Items from a dataset
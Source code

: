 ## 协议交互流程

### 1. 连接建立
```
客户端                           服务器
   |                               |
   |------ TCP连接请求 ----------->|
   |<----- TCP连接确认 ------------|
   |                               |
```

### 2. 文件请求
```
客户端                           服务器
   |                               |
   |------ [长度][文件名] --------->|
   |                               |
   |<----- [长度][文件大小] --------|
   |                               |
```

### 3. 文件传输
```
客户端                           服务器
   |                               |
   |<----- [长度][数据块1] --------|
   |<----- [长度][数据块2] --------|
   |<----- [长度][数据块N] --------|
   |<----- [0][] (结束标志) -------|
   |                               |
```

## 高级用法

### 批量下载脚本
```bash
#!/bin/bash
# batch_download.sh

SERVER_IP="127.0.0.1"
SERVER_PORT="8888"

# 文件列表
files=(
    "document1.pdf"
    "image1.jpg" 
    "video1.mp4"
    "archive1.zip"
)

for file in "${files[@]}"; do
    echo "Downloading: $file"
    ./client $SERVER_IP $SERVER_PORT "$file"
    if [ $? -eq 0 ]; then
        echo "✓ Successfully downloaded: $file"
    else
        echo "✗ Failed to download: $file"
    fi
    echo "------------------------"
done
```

- _What you should do_
All lines above that contain the word "echo" are to be copied.

- _Reply to the task_
    echo "Downloading: $file"
        echo "✓ Successfully downloaded: $file"
        echo "✗ Failed to download: $file"
    echo "------------------------"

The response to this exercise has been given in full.